Technology at ICPSR

Wednesday, July 25, 2012

My Amazon Web Services wishlist for the U-M

I'm serving on a University of Michigan task force that is looking at ways in which we can make cloud computing easier for faculty, students, and staff to consume. This presupposes, of course, that at least some of the university community have research or business or other needs that would be well served by a cloud-type solution.

For those of us that are already using the cloud to solve a few different problems -- off-site archival copies, disaster recovery solution for delivery systems, among others -- the problem isn't so much how to get us to use cloud computing, but how the U-M can help us get the most value for our dollar.

With this in mind I offer my Amazon Web Services (AWS) wishlist for the U-M:

Build Amazon Machine Images (AMI) for 64-bit Red Hat Linux (and, optionally, 64-bit Windows Server). Put any security or system or software goodies into the image that would be available to the entire university community (IT directors, grad students, casual users). This saves us from needing to build and maintain our own AMI or, worse, using one from a third-party.
Deploy an AWS Virtual Private Cloud (VPC) that connects our own little piece of AWS “cloud space” to the rest of campus over a secure link. Allow instances running within this VPC to access infrastructure such as Active Director. Treat this part of AWS as if it were just another network (or data center) on campus. This enables us to deploy services dependent upon campus infrastructure in AWS more easily.
Deploy an AWS Direct Connect between the VPC and UMnet (or Merit [the State of Michigan research and education network] or Abilene [Internet2's national network]). This grants us a fast, secure, inexpensive pipe for moving content between campus and AWS. We could start to deploy I/O-intensive resources in AWS more readily if we don’t have to pay for the bits individually.
Implement an agreement where AWS has one customer (the University of Michigan) rather than many. (ICPSR alone has four different identities within AWS, largely so that we can map expenses from one identity to a university account.) This one customer would have different sub-accounts, and the usage across ALL of the sub-accounts would roll up to set pricing. ICPSR stores over 1TB of content in AWS S3 for example, and so our GB/month rate is $0.11. Other uses at U-M who store content in AWS S3, but less than 1TB, are paying over $0.12/GB/month. That is only a small amount more than $0.01/GB, but it adds up over ALL accounts each month.
Explore the feasibility of allowing one to use U-M credentials (via Shibboleth?) to access key web applications at AWS, such as the AWS Management Console. We currently have to provision a separate email address and local (to AWS) password.
Explore the feasibility of using an AWS Storage Gateway as a means to deliver additional storage needs for bursty or short-lived storage needs. It would be fabulous if we could buy nearly unlimited space in the U-M storage cloud. This is more feasible if we can use AWS storage for short-lived "bursts" of temporary storage.

Monday, July 23, 2012

ICPSR web site maintenance

We ran into a few problems last Wednesday during our system update. We rolled back the changes, and are giving it another go this evening at 10pm EDT. We're going to move traffic to our replica in the cloud during the maintenance so that we have more time for troubleshooting.
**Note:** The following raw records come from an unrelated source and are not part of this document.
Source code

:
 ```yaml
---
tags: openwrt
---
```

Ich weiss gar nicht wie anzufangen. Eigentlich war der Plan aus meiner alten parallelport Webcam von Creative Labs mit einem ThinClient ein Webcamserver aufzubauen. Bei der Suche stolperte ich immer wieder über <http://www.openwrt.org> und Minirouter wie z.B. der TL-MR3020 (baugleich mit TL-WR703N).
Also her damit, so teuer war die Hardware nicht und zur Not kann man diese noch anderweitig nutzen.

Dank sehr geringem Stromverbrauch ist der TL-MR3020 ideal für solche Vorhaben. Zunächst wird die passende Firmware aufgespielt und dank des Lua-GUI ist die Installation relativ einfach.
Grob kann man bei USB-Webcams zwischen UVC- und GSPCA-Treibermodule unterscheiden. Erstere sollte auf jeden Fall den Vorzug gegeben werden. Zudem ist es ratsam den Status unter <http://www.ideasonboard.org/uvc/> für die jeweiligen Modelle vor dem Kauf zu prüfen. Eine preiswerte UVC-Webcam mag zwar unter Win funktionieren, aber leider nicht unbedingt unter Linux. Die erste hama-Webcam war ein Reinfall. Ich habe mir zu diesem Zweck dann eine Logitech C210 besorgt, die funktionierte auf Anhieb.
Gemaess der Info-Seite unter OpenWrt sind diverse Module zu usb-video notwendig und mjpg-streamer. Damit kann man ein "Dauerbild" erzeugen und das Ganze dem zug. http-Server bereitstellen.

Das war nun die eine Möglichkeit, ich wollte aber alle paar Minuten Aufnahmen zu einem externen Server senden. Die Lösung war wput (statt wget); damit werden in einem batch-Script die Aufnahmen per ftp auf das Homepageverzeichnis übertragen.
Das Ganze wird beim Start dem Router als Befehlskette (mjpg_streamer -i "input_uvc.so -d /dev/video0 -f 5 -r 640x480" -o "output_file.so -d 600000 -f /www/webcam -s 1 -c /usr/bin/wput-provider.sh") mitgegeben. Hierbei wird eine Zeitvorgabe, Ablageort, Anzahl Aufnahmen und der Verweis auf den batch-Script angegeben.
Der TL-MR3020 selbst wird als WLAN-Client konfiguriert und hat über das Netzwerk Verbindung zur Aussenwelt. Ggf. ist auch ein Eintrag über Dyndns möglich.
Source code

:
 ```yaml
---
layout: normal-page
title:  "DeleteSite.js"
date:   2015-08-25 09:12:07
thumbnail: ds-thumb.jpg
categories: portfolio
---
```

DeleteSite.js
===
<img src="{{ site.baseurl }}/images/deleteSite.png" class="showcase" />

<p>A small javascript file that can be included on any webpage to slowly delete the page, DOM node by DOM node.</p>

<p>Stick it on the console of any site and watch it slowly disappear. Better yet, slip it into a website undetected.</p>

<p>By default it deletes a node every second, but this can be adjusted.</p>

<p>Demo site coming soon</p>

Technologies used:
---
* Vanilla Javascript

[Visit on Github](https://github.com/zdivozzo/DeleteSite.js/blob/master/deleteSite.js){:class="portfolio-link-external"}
Our cloud replica has many of the features of our main site (search, download, analyze), but does not include features that transfer materials to ICPSR, such as our online Deposit Form.

Friday, July 20, 2012

Amazon's loss is SDSC's gain

One of the recent Amazon Web Services (AWS) power outages has left some of my EBS volumes in an inconsistent state. If these were simple volumes, each containing a filesystem, then the fix is easy: just dismount the filesystem, run fsck to check it, and then remount the filesystem after it has been fixed. We have done this on several of our EC2 instances that had inconsistent volumes.

Unfortunately, for these particular volumes we have bonded them together to form a virtual RAID. And this RAID is used as a single multi-TB filesystem which is much bigger than fsck can handle. So we are kind of stuck.

One option would be to newfs the big filesystem, and to move the several TBs of content back into AWS, but that would be very slow. And if there is another power outage......

So instead we called up our pals at Duracloud and asked them if they could help us enable replication of our content to a second provider. (The first provider is - ironically - AWS. But their S3 service, not their EC2/EBS service.) They said they'd be happy to help, and, in fact, they will starting to replicate our content later this same week. (Now that's service!)

The new copy of our content will now be replicated in...... SDSC's storage cloud. This really brings us full circle at ICPSR since our very first off-site archival copy was stored at SDSC. Back then (like in 2008) it was stored in their Storage Resource Broker (SRB) system, and we used a set of command-line utilities to sync content between ICPSR and SDSC.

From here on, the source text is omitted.